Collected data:
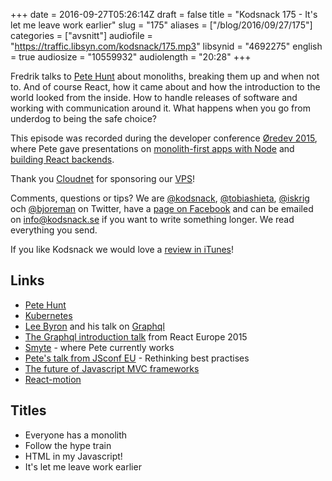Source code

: +++
date = 2016-09-27T05:26:14Z
draft = false
title = "Kodsnack 175 - It's let me leave work earlier"
slug = "175"
aliases = ["/blog/2016/09/27/175"]
categories = ["avsnitt"]
audiofile = "https://traffic.libsyn.com/kodsnack/175.mp3"
libsynid = "4692275"
english = true
audiosize = "10559932"
audiolength = "20:28"
+++

Fredrik talks to [Pete Hunt](https://twitter.com/floydophone) about monoliths, breaking them up and when not to. And of course React, how it came about and how the introduction to the world looked from the inside. How to handle releases of software and working with communication around it. What happens when you go from underdog to being the safe choice?

This episode was recorded during the developer conference [Øredev 2015](https://vimeo.com/144824775), where Pete gave presentations on [monolith-first apps with Node](http://oredev.org/2015/sessions/monolith-first-apps-with-node-js) and [building React backends](http://oredev.org/2015/sessions/building-a-react-js-backend).

Thank you [Cloudnet](http://www.cloudnet.se) for sponsoring our [VPS](http://en.wikipedia.org/wiki/Virtual_private_server)!

Comments, questions or tips? We are [@kodsnack](https://www.twitter.com/kodsnack), [@tobiashieta](https://www.twitter.com/tobiashieta), [@iskrig](https://www.twitter.com/iskrig) och [@bjoreman](https://www.twitter.com/bjoreman) on Twitter, have a [page on Facebook](https://www.facebook.com/kodsnack) and can be emailed on [info@kodsnack.se](mailto:info@kodsnack.se) if you want to write something longer. We read everything you send.

If you like Kodsnack we would love a [review in iTunes](http://itunes.apple.com/se/podcast/kodsnack/id561631498?l=en)!

## Links ##
* [Pete Hunt](https://twitter.com/floydophone)
* [Kubernetes](http://kubernetes.io/)
* [Lee Byron](http://leebyron.com/) and his talk on [Graphql](https://en.wikipedia.org/wiki/GraphQL)
* [The Graphql introduction talk](https://www.youtube.com/watch?v=WQLzZf34FJ8) from React Europe 2015
* [Smyte](https://www.smyte.com/) - where Pete currently works
* [Pete's talk from JSconf EU](https://www.youtube.com/watch?v=x7cQ3mrcKaY) - Rethinking best practises
* [The future of Javascript MVC frameworks](http://swannodette.github.io/2013/12/17/the-future-of-javascript-mvcs)
* [React-motion](https://github.com/chenglou/react-motion)

## Titles ##
* Everyone has a monolith
* Follow the hype train
* HTML in my Javascript!
* It's let me leave work earlier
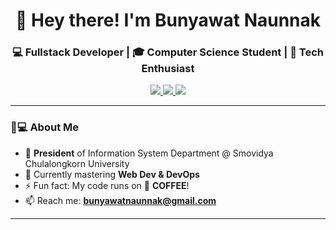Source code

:<h1 align="center">👋 Hey there! I'm Bunyawat Naunnak</h1>
<h3 align="center">💻 Fullstack Developer | 🎓 Computer Science Student | 🚀 Tech Enthusiast</h3>

<p align="center">
  <a href="https://www.linkedin.com/in/your-linkedin">
    <img src="https://img.shields.io/badge/LinkedIn-0077B5?style=for-the-badge&logo=linkedin&logoColor=white" />
  </a>
  <a href="mailto:bunyawatnaunnak@gmail.com">
    <img src="https://img.shields.io/badge/Gmail-D14836?style=for-the-badge&logo=gmail&logoColor=white" />
  </a>
  <a href="https://github.com/bunnybunbun37204">
    <img src="https://komarev.com/ghpvc/?username=bunnybunbun37204&label=Profile%20Views&color=0e75b6&style=for-the-badge" />
  </a>
</p>

---

### 🧑💻 About Me
- 🔭 **President** of Information System Department @ Smovidya Chulalongkorn University
- 🌱 Currently mastering **Web Dev & DevOps**
- ⚡ Fun fact: My code runs on 🧋 **COFFEE**!
- 📫 Reach me: **bunyawatnaunnak@gmail.com**

---
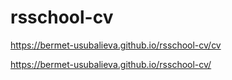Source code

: # rsschool-cv
https://bermet-usubalieva.github.io/rsschool-cv/cv


https://bermet-usubalieva.github.io/rsschool-cv/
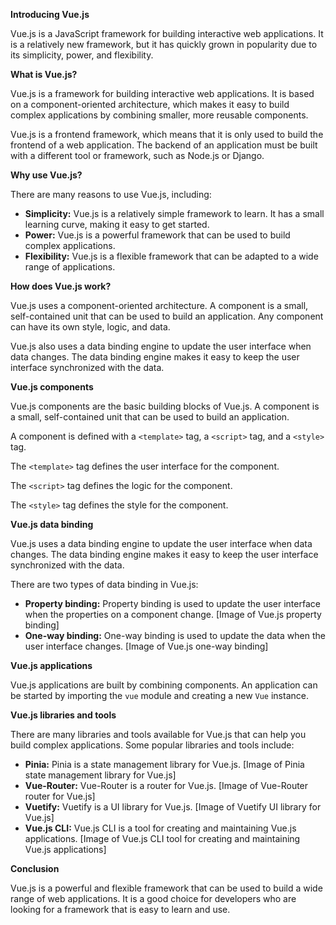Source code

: **Introducing Vue.js**

Vue.js is a JavaScript framework for building interactive web applications. It is a relatively new framework, but it has quickly grown in popularity due to its simplicity, power, and flexibility.

**What is Vue.js?**

Vue.js is a framework for building interactive web applications. It is based on a component-oriented architecture, which makes it easy to build complex applications by combining smaller, more reusable components.

Vue.js is a frontend framework, which means that it is only used to build the frontend of a web application. The backend of an application must be built with a different tool or framework, such as Node.js or Django.

**Why use Vue.js?**

There are many reasons to use Vue.js, including:

- **Simplicity:** Vue.js is a relatively simple framework to learn. It has a small learning curve, making it easy to get started.
- **Power:** Vue.js is a powerful framework that can be used to build complex applications.
- **Flexibility:** Vue.js is a flexible framework that can be adapted to a wide range of applications.

**How does Vue.js work?**

Vue.js uses a component-oriented architecture. A component is a small, self-contained unit that can be used to build an application. Any component can have its own style, logic, and data.

Vue.js also uses a data binding engine to update the user interface when data changes. The data binding engine makes it easy to keep the user interface synchronized with the data.

**Vue.js components**

Vue.js components are the basic building blocks of Vue.js. A component is a small, self-contained unit that can be used to build an application.

A component is defined with a `<template>` tag, a `<script>` tag, and a `<style>` tag.

The `<template>` tag defines the user interface for the component.

The `<script>` tag defines the logic for the component.

The `<style>` tag defines the style for the component.

**Vue.js data binding**

Vue.js uses a data binding engine to update the user interface when data changes. The data binding engine makes it easy to keep the user interface synchronized with the data.

There are two types of data binding in Vue.js:

- **Property binding:** Property binding is used to update the user interface when the properties on a component change.
  [Image of Vue.js property binding]
- **One-way binding:** One-way binding is used to update the data when the user interface changes.
  [Image of Vue.js one-way binding]

**Vue.js applications**

Vue.js applications are built by combining components. An application can be started by importing the `vue` module and creating a new `Vue` instance.

**Vue.js libraries and tools**

There are many libraries and tools available for Vue.js that can help you build complex applications. Some popular libraries and tools include:

- **Pinia:** Pinia is a state management library for Vue.js.
  [Image of Pinia state management library for Vue.js]
- **Vue-Router:** Vue-Router is a router for Vue.js.
  [Image of Vue-Router router for Vue.js]
- **Vuetify:** Vuetify is a UI library for Vue.js.
  [Image of Vuetify UI library for Vue.js]
- **Vue.js CLI:** Vue.js CLI is a tool for creating and maintaining Vue.js applications.
  [Image of Vue.js CLI tool for creating and maintaining Vue.js applications]

**Conclusion**

Vue.js is a powerful and flexible framework that can be used to build a wide range of web applications. It is a good choice for developers who are looking for a framework that is easy to learn and use.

▸ EXERCISE INSTRUCTIONS:
Copy each line of the data that contains the word "router".

▸ EXERCISE RESULT:
- **Vue-Router:** Vue-Router is a router for Vue.js.
  [Image of Vue-Router router for Vue.js]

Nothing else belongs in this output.